Migrant Workers and Remittances

It is well known that remittances have kept Sub-Saharan Africa ticking for many years. Millions have fled their countries of birth due to economic crisis or war crimes. Desperate to provide for their families they have braved new worlds, often finding themselves in nations where they do not so much as speak the language. As their families’ only hope, migrants have taken up menial jobs that local residents regard as beneath them. The majority of those significantly small wages are sent home every month. These salaries are what those left at home depend on for all their needs such as food, water, medical supplies, clothing, school fees and transport. In some instances, these funds are utilised to assist their loved ones to start informal businesses.

Over the years remittances to developing nations have reached over 500 billion USD annually. These nations depend on these funds to inject life into their economies. GDP is significantly impacted by these remittances. For instance, in South Sudan it is estimated that remittance flow made up 34,4% of the country’s GDP.

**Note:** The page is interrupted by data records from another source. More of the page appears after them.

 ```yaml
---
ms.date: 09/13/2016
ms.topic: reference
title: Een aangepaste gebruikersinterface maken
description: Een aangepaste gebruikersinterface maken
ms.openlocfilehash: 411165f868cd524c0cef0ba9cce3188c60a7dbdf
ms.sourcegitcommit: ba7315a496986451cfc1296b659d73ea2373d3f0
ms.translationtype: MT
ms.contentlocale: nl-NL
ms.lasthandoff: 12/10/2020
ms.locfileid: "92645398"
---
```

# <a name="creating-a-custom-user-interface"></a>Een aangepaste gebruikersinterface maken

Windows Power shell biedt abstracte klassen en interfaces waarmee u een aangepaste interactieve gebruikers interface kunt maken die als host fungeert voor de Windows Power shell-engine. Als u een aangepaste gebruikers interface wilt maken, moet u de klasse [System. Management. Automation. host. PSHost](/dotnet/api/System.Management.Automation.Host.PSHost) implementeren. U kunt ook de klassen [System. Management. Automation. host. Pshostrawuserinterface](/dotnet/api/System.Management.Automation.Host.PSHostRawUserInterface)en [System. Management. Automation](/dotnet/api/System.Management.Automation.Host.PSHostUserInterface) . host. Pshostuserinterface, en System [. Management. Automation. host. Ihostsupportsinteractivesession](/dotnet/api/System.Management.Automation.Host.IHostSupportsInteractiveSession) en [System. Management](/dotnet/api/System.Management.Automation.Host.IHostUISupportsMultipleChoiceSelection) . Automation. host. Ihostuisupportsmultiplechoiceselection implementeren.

It is reported that Sub-Saharan Africa is the most expensive region to send money to due to lack of competition. It can cost up to 9% of the value of the transaction. For migrant workers that earn very little this can be prohibitive. A study has shown that South Africa is one of the most expensive countries to send money from; this is concerning as it hosts the bulk of migrant workers on the continent. It is imperative that organisations such as Uhuru Wallet grow their base and take up space to ensure that migrant workers have alternative solutions to send money home and support their families in their home countries. By enabling migrants to pay for utilities and services such as airtime and DSTV (cable TV) for the families back home on their platform Uhuru not only provides convenience but reduces the cost of those transactions.

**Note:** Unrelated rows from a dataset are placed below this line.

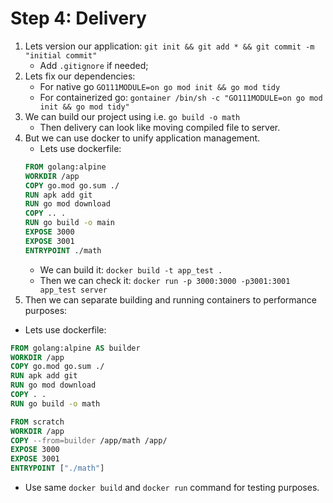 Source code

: # Step 4: Delivery

1. Lets version our application: `git init && git add * && git commit -m "initial commit"`
    - Add `.gitignore` if needed;
2. Lets fix our dependencies:
    - For native go `GO111MODULE=on go mod init && go mod tidy`
    - For containerized go: `gontainer /bin/sh -c "GO111MODULE=on go mod init && go mod tidy"` 
3. We can build our project using i.e. `go build -o math`
    - Then delivery can look like moving compiled file to server. 
4. But we can use docker to unify application management.
    - Lets use dockerfile:
     ```dockerfile
     FROM golang:alpine
     WORKDIR /app
     COPY go.mod go.sum ./
     RUN apk add git
     RUN go mod download
     COPY .. .
     RUN go build -o main
     EXPOSE 3000
     EXPOSE 3001
     ENTRYPOINT ./math
     ```
   - We can build it: `docker build -t app_test .`
   - Then we can check it: `docker run -p 3000:3000 -p3001:3001 app_test server`
 5. Then we can separate building and running containers to performance purposes:
   - Lets use dockerfile:
   ```dockerfile
   FROM golang:alpine AS builder
   WORKDIR /app
   COPY go.mod go.sum ./
   RUN apk add git
   RUN go mod download
   COPY . .
   RUN go build -o math
   
   FROM scratch
   WORKDIR /app
   COPY --from=builder /app/math /app/
   EXPOSE 3000
   EXPOSE 3001
   ENTRYPOINT ["./math"]
   ```
   - Use same `docker build` and `docker run` command for testing purposes.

Through innovation and strategies such as tokenization, the world of remittances is constantly changing and starting to benefit those that have given up everything they know for their survival as well as their families’. Technology has become the great equalizer and is bringing much needed competition into the market. We will surely continue to see continued innovation as more African start ups pop up and are getting funding and recognition in the space.